=== Records for this exercise ===
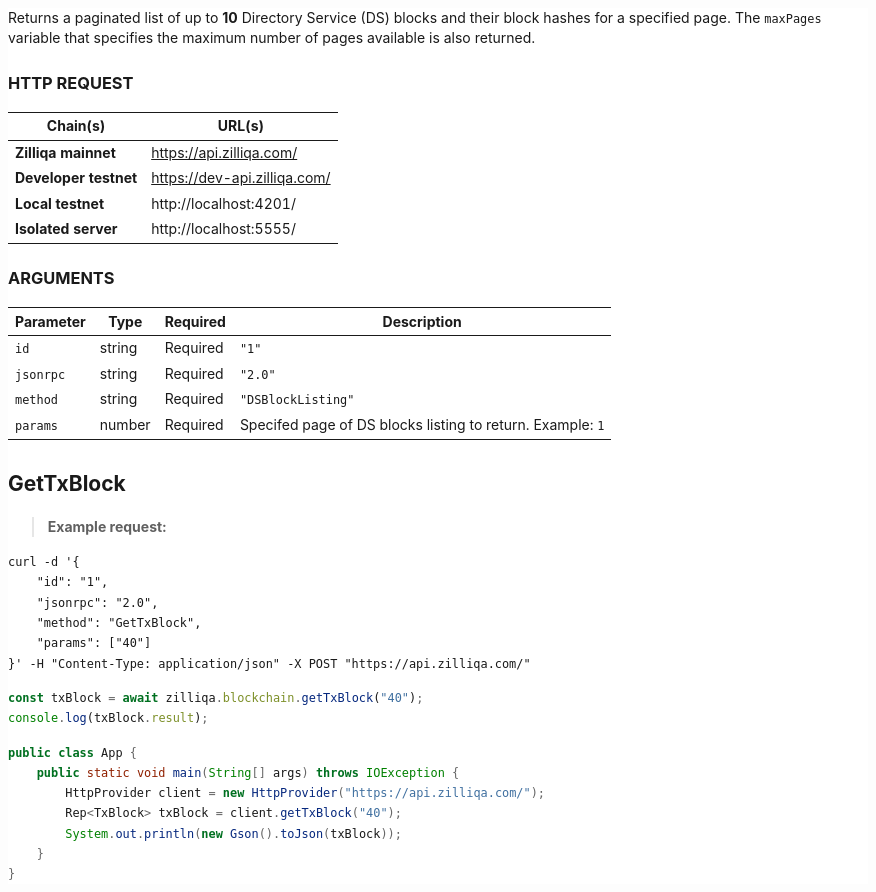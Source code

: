 Returns a paginated list of up to **10** Directory Service (DS) blocks and their block hashes for a specified page. The `maxPages` variable that specifies the maximum number of pages available is also returned.

### HTTP REQUEST

| Chain(s)              | URL(s)                       |
| --------------------- | ---------------------------- |
| **Zilliqa mainnet**   | https://api.zilliqa.com/     |
| **Developer testnet** | https://dev-api.zilliqa.com/ |
| **Local testnet**     | http://localhost:4201/       |
| **Isolated server**   | http://localhost:5555/       |

### ARGUMENTS

| Parameter | Type   | Required | Description                                                |
| --------- | ------ | -------- | ---------------------------------------------------------- |
| `id`      | string | Required | `"1"`                                                      |
| `jsonrpc` | string | Required | `"2.0"`                                                    |
| `method`  | string | Required | `"DSBlockListing"`                                         |
| `params`  | number | Required | Specifed page of DS blocks listing to return. Example: `1` |

## GetTxBlock

> **Example request:**

```shell
curl -d '{
    "id": "1",
    "jsonrpc": "2.0",
    "method": "GetTxBlock",
    "params": ["40"]
}' -H "Content-Type: application/json" -X POST "https://api.zilliqa.com/"
```

```javascript
const txBlock = await zilliqa.blockchain.getTxBlock("40");
console.log(txBlock.result);
```

```java
public class App {
    public static void main(String[] args) throws IOException {
        HttpProvider client = new HttpProvider("https://api.zilliqa.com/");
        Rep<TxBlock> txBlock = client.getTxBlock("40");
        System.out.println(new Gson().toJson(txBlock));
    }
}
```
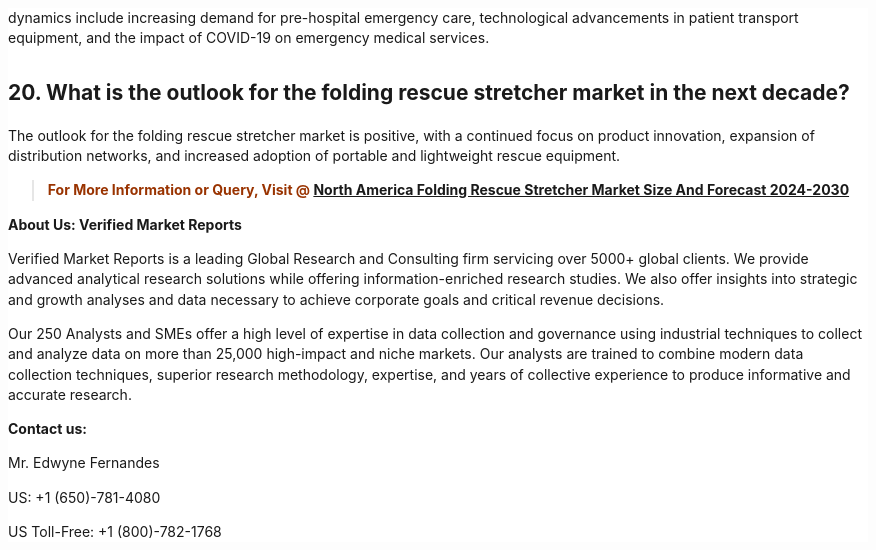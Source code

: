 dynamics include increasing demand for pre-hospital emergency care, technological advancements in patient transport equipment, and the impact of COVID-19 on emergency medical services.</p> <h2>20. What is the outlook for the folding rescue stretcher market in the next decade?</div><div></h2> <p>The outlook for the folding rescue stretcher market is positive, with a continued focus on product innovation, expansion of distribution networks, and increased adoption of portable and lightweight rescue equipment.</p></body></html></p><blockquote><p><span style="color: #993300;"><strong>For More Information or Query, Visit @ <a href="https://www.verifiedmarketreports.com/product/folding-rescue-stretcher-market/">North America Folding Rescue Stretcher Market Size And Forecast 2024-2030</a></strong></span></p></blockquote><p><strong>About Us: Verified Market Reports</strong></p><p>Verified Market Reports is a leading Global Research and Consulting firm servicing over 5000+ global clients. We provide advanced analytical research solutions while offering information-enriched research studies. We also offer insights into strategic and growth analyses and data necessary to achieve corporate goals and critical revenue decisions.</p><p>Our 250 Analysts and SMEs offer a high level of expertise in data collection and governance using industrial techniques to collect and analyze data on more than 25,000 high-impact and niche markets. Our analysts are trained to combine modern data collection techniques, superior research methodology, expertise, and years of collective experience to produce informative and accurate research.</p><p><strong>Contact us:</strong></p><p>Mr. Edwyne Fernandes</p><p>US: +1 (650)-781-4080</p><p>US Toll-Free: +1 (800)-782-1768</p>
===
:: Exercise brief ::
Copy every line of the data that holds the string "number".

:: Solution to this task ::
: Returns a paginated list of up to **10** Directory Service (DS) blocks and their block hashes for a specified page. The `maxPages` variable that specifies the maximum number of pages available is also returned.
| `params`  | number | Required | Specifed page of DS blocks listing to return. Example: `1` |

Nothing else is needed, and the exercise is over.